By December 12, 2023 3   min read  (515 words)

December 12, 2023 |

Idaho and the Energy Future

Using the basics of water and heat, INL is creating cleaner and cheaper hydrogen than what is being produced today.

Whether it is fueling cars or fertilizing potato fields, hydrogen is a household tool that most of the United States relies on. Currently, fossil fuels are one of the biggest resources for hydrogen. But, being a non-renewable resource, there is a limited supply.

How clean hydrogen is made

The Integrated Energy Systems and Hydrogen Systems Group from INL combined forces to produce this clean hydrogen.

It works through electrolysis, and after heat is produced through a Thermal Energy Distribution System (TEDS) and a nuclear microreactor, hydrogen and oxygen are separated from steam. The hydrogen split through electricity will soon be stored onsite, but for now, it is released into the atmosphere.

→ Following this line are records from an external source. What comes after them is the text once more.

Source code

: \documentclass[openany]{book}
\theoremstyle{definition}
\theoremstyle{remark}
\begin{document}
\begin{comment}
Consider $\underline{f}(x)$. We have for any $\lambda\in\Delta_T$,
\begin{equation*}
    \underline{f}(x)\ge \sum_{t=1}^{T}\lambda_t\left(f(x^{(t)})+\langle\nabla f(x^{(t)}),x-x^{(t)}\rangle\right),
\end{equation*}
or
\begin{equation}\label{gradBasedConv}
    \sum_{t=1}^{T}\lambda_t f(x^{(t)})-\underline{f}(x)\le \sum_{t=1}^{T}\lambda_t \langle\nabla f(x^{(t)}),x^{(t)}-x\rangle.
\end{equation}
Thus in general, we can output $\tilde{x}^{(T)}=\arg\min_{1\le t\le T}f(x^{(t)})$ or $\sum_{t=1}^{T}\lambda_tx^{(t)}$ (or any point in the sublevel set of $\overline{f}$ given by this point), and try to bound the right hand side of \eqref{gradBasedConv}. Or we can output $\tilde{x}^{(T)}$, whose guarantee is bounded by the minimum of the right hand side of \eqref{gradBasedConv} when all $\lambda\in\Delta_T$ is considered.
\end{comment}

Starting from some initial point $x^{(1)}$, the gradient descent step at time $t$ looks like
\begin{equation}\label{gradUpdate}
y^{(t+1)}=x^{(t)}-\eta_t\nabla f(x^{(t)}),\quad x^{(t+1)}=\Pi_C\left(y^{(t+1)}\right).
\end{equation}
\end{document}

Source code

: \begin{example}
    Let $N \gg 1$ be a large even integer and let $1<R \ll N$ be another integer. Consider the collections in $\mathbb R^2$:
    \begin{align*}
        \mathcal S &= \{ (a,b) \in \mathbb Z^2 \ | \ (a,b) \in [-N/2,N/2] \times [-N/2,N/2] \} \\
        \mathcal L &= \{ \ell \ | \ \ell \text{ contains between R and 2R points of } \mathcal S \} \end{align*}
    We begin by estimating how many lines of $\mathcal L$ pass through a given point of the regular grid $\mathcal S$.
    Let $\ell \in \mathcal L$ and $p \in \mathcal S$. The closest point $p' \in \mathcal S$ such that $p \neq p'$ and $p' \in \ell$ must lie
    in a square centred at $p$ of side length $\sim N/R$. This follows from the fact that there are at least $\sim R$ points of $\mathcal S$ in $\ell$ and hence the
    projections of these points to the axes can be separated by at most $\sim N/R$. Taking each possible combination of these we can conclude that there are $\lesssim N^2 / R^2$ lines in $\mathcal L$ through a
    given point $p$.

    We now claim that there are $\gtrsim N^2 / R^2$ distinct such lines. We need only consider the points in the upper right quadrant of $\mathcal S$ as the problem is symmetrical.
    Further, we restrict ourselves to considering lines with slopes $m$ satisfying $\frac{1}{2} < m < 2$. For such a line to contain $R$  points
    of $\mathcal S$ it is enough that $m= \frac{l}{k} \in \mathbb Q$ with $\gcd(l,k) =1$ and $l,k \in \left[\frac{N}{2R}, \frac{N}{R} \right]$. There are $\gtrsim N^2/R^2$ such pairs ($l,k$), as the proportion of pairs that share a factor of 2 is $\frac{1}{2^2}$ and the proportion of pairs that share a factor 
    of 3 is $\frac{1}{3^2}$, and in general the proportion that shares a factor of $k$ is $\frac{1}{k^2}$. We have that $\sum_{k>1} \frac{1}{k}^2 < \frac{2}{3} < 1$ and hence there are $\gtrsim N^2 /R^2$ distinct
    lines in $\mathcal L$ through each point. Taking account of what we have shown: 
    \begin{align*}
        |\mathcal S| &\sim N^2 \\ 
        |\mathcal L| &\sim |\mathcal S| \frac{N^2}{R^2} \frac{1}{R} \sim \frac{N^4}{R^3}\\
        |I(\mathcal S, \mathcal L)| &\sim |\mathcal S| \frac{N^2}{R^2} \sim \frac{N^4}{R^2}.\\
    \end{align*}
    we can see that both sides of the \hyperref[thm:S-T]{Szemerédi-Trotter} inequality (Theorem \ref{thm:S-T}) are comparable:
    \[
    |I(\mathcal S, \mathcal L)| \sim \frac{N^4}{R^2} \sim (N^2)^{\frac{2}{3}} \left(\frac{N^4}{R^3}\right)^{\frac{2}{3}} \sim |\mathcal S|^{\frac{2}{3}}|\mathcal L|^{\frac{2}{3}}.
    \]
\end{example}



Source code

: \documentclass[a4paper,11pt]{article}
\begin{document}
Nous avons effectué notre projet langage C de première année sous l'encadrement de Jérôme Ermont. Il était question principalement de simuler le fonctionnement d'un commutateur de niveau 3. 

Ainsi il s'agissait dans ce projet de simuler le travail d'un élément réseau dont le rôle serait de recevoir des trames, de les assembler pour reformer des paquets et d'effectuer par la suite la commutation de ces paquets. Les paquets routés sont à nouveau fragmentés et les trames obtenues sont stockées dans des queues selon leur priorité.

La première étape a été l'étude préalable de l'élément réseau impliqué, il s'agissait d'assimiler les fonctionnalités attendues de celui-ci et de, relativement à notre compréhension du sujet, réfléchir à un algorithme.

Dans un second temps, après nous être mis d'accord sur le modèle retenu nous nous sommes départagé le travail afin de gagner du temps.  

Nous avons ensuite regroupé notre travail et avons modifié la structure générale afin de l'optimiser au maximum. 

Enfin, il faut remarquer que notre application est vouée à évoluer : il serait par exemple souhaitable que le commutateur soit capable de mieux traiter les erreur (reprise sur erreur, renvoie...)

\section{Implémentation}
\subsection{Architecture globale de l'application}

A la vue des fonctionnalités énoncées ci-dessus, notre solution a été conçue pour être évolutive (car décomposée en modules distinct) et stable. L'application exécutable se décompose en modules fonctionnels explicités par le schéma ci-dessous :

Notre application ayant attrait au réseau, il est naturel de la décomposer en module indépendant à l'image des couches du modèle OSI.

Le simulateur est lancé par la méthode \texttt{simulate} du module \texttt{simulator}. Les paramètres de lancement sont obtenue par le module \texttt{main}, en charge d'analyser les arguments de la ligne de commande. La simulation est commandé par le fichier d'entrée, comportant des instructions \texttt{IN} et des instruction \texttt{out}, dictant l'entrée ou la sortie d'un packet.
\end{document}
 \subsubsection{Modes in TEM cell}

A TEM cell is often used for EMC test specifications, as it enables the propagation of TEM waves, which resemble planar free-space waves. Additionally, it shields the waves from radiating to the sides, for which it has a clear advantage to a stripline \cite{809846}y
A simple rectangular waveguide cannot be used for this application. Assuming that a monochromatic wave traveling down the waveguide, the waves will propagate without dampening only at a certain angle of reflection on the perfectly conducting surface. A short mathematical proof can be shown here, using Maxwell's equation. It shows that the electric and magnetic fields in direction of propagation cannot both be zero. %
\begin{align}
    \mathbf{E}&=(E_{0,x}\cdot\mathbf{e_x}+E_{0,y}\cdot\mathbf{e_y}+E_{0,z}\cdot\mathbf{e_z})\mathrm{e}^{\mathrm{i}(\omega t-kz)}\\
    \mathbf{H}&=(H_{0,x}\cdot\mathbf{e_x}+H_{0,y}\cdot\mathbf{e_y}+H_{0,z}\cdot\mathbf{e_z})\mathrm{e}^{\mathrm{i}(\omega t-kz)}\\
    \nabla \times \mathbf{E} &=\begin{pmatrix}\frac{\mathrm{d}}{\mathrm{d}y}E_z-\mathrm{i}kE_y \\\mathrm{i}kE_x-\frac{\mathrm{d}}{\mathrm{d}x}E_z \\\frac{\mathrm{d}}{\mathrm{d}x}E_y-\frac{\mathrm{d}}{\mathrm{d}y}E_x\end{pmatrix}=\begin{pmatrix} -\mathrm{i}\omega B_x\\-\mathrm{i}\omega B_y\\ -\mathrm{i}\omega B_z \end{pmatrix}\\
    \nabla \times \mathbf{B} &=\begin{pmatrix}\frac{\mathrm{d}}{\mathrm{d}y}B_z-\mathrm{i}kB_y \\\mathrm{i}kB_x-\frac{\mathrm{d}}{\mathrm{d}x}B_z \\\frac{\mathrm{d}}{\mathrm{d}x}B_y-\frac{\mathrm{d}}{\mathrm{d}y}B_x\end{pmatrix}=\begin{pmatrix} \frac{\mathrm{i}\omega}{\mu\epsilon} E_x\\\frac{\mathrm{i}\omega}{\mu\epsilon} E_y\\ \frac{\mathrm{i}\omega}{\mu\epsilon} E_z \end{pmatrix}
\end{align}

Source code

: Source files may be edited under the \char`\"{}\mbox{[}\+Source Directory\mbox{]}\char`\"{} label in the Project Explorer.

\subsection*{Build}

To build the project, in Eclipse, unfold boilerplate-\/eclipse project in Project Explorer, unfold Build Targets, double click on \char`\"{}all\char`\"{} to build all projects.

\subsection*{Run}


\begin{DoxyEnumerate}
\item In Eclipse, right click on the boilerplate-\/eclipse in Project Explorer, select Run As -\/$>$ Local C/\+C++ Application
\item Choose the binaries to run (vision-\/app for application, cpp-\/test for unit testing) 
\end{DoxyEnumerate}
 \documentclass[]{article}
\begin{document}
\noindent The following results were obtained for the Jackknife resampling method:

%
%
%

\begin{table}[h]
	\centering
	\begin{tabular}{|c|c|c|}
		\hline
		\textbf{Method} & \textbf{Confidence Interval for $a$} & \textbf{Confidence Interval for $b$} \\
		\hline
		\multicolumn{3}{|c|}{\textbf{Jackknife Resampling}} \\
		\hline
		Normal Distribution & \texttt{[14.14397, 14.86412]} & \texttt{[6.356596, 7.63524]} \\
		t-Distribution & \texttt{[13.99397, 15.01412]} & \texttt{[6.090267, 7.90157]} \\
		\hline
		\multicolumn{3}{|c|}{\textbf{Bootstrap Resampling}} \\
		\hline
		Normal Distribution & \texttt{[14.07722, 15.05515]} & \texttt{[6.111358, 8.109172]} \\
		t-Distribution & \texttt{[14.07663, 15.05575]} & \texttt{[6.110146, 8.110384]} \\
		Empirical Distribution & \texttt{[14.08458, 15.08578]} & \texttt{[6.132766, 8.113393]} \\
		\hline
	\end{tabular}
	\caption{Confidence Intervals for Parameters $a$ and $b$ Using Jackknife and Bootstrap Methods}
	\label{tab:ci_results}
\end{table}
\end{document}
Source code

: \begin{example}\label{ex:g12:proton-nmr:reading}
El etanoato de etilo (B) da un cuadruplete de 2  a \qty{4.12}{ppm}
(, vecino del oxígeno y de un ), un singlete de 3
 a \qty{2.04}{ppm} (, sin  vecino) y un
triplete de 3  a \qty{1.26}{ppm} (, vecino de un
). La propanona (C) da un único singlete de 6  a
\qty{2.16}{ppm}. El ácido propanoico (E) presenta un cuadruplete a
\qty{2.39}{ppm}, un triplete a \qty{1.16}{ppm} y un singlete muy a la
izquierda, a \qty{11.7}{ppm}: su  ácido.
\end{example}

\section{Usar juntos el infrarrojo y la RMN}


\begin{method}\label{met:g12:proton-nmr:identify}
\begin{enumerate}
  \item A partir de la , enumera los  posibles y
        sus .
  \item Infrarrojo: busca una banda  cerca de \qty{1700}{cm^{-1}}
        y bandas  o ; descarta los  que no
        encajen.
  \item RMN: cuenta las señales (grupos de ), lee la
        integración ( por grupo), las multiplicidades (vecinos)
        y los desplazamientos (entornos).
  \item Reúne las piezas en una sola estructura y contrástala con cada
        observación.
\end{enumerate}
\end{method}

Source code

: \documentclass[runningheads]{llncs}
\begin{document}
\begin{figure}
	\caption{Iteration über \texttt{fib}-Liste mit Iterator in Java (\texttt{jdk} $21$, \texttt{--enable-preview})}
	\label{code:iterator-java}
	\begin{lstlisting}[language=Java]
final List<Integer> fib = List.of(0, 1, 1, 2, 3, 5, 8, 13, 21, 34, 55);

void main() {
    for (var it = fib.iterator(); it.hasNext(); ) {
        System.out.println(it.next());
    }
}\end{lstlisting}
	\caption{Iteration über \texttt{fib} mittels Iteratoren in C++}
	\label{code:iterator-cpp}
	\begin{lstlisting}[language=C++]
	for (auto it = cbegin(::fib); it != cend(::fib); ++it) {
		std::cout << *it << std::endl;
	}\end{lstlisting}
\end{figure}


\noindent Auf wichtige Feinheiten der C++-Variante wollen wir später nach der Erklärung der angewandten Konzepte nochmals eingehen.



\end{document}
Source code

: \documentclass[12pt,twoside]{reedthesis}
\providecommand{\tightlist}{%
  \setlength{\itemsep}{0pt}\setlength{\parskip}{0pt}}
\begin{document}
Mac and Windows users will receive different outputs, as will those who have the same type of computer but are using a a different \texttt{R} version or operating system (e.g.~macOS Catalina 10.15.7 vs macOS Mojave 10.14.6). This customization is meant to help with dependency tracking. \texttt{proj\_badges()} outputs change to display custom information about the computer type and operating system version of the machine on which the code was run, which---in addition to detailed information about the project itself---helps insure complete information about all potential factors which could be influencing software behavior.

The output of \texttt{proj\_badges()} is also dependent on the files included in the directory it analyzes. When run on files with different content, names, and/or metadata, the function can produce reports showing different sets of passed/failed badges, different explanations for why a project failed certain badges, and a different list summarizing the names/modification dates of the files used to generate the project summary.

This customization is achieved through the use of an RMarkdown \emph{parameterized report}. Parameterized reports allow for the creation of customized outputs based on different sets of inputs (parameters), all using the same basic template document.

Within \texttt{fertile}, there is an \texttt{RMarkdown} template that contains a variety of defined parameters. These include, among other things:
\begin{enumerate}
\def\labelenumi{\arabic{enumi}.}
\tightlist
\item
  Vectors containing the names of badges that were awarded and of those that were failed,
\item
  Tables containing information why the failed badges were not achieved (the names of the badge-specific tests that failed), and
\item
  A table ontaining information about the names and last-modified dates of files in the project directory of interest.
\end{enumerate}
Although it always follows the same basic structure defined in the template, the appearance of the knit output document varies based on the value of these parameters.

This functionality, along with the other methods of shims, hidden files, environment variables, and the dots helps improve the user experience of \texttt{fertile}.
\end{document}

The future of clean hydrogen

According to Student Energy, “The gradual depletion of the most accessible fossil fuel reserves have forced companies to develop technologies for extracting or challenging more unconventional reserves.”

With this in mind, INL researches how to create clean hydrogen through
renewable resources. As clean hydrogen production continues, it will be a cheaper and more abundant option for citizens.

Currently, the production of cleaner hydrogen is quite expensive. Amey Shigrekar, a research engineer in the Hydrogen and Thermal Systems Group at INL, explained the current challenges with expensive clean hydrogen.

“Hydrogen production technology is slightly expensive,” Shigrekar said. “It’s costly, but over the years, it is going to go down and eventually green hydrogen is going to displace and phase out all of the conventional hydrogen production technologies … The more you produce, the lower your costs get.”

Integrated Energy systems

Using Integrated Energy, a system using renewable resources to help in hydrogen production, renewable resources can help sustain hydrogen production.

Shigrekar explained that the hydrogen these systems produce comes from splitting steam, or H2O, using electricity. It separates the hydrogen and oxygen from the steam, leaving behind clean hydrogen.

While this is a different way to produce hydrogen, it doesn’t include many risks. TJ Morton, an experimental systems engineering lead for the Integrated Energy Systems Program and the Microreactor Program, explained the risks that may come in this type of Integrated Energy and Hydrogen production.

“The only risk would be that if this technology was applied to a commercial nuclear power plant, that it isn’t applied properly and it causes a disturbance at the nuclear power plant,” Morton said. “And before any construction happens at a commercial nuclear power plant, there’s a tremendous amount of safety analyses that go on. So that risk is really remote.”

The goal overall for the team is to help combat climate change by producing hydrogen through fossil fuels.

“So the final goal right now … (is) to combat climate change, to combat global warming, all of those bad effects of producing this hydrogen,” Shigrekar said. “We basically want to displace the conventional or the polluting methods with clean hydrogen production.